+++ Supplied entries
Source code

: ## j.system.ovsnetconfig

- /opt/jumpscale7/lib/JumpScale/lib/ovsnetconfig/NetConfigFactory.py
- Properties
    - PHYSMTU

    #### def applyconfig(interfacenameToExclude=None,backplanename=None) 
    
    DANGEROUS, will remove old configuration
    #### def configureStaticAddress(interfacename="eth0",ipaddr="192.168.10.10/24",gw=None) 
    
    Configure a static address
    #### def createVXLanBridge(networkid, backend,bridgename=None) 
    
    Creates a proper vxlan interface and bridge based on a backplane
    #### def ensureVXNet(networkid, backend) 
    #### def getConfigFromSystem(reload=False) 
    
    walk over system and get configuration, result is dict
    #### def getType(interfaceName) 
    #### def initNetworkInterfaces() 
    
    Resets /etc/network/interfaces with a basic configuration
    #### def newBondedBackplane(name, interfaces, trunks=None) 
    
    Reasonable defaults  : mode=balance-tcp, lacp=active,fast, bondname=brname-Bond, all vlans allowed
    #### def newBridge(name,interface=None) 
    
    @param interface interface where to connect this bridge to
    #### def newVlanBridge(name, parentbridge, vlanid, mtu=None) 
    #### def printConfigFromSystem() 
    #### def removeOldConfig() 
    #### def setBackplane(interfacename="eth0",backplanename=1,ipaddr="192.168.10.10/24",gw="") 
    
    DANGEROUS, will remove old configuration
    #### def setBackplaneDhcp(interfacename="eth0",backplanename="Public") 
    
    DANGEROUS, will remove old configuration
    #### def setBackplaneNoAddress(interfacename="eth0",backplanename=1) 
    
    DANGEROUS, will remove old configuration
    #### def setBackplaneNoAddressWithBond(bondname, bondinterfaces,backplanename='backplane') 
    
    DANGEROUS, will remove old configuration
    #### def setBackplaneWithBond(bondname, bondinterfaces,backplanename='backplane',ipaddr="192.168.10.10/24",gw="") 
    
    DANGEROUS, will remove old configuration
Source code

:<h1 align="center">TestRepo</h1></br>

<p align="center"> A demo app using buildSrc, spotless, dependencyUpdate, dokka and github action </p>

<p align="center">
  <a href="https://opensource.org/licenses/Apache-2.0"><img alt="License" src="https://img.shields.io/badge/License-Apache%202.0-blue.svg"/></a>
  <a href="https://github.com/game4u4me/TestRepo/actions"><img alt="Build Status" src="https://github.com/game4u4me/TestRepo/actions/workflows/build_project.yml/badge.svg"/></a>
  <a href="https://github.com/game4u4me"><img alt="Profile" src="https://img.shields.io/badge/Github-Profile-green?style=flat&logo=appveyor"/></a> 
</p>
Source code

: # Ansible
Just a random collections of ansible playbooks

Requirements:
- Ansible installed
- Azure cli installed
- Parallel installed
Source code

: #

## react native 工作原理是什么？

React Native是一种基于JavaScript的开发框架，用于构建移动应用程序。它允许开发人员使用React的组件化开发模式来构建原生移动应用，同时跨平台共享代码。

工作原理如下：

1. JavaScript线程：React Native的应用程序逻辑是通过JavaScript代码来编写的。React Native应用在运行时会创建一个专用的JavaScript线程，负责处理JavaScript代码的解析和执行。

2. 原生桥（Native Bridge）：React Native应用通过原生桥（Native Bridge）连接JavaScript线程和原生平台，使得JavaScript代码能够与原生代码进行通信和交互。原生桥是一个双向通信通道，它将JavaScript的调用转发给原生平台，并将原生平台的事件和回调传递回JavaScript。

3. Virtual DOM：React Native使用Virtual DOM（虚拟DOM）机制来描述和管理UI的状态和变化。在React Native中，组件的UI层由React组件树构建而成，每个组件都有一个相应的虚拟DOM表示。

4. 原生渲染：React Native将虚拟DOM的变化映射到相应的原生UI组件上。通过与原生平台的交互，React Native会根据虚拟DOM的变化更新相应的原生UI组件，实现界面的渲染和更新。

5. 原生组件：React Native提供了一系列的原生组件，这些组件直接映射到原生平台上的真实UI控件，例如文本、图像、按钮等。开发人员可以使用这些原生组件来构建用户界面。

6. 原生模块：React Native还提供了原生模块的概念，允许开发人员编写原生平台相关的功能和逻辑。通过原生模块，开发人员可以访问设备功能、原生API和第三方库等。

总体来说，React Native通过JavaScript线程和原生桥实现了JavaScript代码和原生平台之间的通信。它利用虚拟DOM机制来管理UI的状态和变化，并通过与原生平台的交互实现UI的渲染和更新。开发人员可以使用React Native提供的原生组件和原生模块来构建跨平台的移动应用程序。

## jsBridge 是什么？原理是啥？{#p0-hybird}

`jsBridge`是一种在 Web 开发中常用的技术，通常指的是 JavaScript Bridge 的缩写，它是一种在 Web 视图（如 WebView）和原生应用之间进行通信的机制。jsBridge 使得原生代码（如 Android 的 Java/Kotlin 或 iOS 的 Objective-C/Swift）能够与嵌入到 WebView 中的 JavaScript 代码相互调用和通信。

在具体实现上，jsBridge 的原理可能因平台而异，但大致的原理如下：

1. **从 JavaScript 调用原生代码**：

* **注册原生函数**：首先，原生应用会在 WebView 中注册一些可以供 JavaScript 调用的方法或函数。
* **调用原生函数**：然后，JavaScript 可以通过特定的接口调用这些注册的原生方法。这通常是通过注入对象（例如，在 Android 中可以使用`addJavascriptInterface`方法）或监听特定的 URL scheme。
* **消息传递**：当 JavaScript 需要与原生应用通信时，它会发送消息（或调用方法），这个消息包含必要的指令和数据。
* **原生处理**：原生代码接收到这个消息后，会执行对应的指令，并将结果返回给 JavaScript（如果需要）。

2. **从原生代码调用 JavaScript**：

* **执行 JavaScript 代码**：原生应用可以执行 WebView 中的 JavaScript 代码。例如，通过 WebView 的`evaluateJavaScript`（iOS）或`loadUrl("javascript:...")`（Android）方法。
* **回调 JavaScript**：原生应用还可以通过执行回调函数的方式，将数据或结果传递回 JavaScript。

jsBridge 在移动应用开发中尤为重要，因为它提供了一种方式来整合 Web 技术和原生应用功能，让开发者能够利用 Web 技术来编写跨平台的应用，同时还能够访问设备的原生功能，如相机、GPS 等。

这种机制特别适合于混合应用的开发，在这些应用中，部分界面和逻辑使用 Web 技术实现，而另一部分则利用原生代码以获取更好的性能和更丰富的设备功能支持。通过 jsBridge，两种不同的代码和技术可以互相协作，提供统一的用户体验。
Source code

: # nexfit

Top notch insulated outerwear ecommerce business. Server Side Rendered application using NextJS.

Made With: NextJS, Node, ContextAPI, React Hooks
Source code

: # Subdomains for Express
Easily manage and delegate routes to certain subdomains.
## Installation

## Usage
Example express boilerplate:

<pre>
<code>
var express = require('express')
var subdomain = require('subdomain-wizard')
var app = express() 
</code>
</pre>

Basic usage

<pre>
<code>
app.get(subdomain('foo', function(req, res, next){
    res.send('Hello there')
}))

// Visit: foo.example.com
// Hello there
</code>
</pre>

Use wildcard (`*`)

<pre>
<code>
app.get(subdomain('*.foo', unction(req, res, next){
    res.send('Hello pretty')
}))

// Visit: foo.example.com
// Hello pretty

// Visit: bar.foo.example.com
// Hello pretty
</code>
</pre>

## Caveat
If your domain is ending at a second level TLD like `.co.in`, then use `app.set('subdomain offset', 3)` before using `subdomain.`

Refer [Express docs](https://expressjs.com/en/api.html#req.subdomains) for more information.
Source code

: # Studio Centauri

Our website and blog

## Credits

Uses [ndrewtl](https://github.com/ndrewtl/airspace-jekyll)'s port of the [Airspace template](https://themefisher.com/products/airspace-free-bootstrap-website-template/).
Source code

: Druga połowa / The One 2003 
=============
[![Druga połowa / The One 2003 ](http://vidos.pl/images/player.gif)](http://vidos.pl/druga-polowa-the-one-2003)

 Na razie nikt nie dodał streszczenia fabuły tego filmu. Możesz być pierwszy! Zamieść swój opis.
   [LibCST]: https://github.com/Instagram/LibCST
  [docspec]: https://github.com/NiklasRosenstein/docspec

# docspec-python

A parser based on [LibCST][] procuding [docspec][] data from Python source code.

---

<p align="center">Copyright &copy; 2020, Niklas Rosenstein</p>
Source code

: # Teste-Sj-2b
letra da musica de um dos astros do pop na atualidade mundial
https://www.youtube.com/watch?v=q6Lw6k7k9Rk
++++++
▶ What you will do
After reading the entries above, report the number of lines that include the string "bondinterfaces". Give no other text.

▶ Output of the task
2